Dawn Serenade (8.553747)

Magnus Lindberg
Picture: Sigurd Gartmann
Magnus Lindberg (b. 1958) got here to the rapid consideration of the world of classical music when he introduced his creative credo as a budding composer within the late Nineteen Seventies. Along with Finnish contemporaries similar to Kaija Saariaho, referred to earlier, he fashioned a bunch with the title ‘Ears Open!’ (Korvat Auki!) in 1977 with the objective of reviving the spirit of modernism and innovation in Finnish musical tradition. The variations between Lindberg’s piano works courting from that interval and people composed within the early years of the twenty first century can appear fairly stark. Whereas his early works are based mostly strictly on serial procedures, the emergence of a vibrant, extra approachable model could be heard in works similar to the 2 Etudes (2001/2004), which even share harmonic, textural and stylistic parallels with Chopin, Liszt, Debussy, Rachmaninov, Scriabin and Messiaen.
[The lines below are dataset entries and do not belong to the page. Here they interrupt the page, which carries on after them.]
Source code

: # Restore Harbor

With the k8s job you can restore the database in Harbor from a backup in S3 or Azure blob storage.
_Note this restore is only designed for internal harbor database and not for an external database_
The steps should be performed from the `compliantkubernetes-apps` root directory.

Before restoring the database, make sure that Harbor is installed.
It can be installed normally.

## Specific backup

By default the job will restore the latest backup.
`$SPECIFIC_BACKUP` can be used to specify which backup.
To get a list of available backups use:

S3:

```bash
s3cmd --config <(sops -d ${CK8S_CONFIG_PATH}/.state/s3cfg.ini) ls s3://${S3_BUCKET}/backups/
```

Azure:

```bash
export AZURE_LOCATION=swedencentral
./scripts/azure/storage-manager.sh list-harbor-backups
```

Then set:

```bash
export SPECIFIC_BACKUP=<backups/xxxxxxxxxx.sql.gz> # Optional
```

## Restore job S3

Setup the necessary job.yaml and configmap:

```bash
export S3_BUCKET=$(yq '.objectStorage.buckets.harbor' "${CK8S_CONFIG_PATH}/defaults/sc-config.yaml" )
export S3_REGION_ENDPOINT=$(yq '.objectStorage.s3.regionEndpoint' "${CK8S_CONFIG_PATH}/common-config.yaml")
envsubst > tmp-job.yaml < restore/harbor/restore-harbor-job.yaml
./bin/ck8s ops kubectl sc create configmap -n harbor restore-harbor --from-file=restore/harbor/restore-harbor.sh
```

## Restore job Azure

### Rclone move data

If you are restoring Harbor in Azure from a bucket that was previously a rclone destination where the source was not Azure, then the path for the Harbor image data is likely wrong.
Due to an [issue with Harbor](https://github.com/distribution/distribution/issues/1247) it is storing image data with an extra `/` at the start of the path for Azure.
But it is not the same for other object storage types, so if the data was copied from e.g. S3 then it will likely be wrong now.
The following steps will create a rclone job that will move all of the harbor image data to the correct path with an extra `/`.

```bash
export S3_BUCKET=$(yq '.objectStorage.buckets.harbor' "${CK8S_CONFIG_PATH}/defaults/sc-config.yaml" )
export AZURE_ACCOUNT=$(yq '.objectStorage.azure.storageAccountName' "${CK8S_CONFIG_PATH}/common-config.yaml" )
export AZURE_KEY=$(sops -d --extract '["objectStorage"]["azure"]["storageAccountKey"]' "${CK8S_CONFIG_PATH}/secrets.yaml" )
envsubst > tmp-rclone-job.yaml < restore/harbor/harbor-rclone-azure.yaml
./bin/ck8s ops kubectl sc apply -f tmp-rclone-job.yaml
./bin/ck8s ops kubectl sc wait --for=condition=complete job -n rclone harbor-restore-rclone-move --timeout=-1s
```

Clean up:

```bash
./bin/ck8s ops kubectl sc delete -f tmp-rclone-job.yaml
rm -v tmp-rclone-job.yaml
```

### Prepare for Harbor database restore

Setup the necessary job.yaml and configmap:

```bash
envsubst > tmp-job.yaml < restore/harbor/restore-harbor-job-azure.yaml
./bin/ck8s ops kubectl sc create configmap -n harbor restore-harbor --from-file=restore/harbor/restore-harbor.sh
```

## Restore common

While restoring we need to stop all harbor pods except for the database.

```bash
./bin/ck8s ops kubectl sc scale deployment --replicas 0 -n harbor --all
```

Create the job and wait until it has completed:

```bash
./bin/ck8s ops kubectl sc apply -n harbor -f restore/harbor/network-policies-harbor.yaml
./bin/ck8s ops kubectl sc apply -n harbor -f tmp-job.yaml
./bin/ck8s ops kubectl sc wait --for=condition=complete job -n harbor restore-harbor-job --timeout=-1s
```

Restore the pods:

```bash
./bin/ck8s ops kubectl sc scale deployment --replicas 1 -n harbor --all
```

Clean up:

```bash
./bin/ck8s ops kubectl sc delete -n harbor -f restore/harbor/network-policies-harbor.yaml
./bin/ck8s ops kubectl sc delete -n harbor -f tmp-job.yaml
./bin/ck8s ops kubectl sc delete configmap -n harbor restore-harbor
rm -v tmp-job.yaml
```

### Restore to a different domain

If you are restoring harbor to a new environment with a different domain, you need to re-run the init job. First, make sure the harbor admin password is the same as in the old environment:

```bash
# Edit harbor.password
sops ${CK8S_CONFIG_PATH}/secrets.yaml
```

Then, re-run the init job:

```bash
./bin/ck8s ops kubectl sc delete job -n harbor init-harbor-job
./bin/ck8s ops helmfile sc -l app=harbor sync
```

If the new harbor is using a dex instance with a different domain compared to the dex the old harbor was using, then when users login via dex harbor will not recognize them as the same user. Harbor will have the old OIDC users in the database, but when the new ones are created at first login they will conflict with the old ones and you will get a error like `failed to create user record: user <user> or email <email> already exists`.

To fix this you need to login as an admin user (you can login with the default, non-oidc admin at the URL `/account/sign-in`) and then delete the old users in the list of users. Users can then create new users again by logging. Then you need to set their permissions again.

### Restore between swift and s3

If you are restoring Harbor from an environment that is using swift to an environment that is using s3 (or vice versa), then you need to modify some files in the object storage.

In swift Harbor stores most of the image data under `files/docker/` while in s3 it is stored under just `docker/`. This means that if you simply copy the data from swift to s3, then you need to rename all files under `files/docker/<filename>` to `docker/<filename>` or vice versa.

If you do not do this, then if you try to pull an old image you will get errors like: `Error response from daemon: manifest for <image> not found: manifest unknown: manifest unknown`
Listed here are two quick items to allow that comparability: first, the third of his Tre Pianostycke (1978), adopted by the Etude No. 2 (2004).
Tre Pianostycke (8.570542)
Etude No. 2 (8.570542)

Jean Sibelius
Lastly to Sibelius. However, with a composing profession that spanned some 80 years, which piece of his to decide on? Recalling a live performance I as soon as attended given by the Berlin Philharmonic below Simon Rattle prompt the reply. I’d been commissioned to write down a assessment of the occasion, which featured Berlioz’s overture Le corsaire, Ravel’s Mom Goose Suite and an electrifying efficiency of Beethoven’s Third Symphony. What’s going to they select for an encore, I questioned, that would high out that form of programme? The reply was Sibelius’ Scene with Cranes that kinds a part of his incidental music for the play Kuolema. In describing the efficiency for the readership, I bear in mind deciding that the easiest way to convey its mesmerising impact was to write down: “Making an attempt to explain the great thing about the piece and the efficiency can be like reducing the throat of a songbird to search out out what makes it sing.” So, I’ll go away you to determine if that resonates to any diploma with you following this efficiency by the New Zealand Symphony Orchestra below Pietari Inkinen.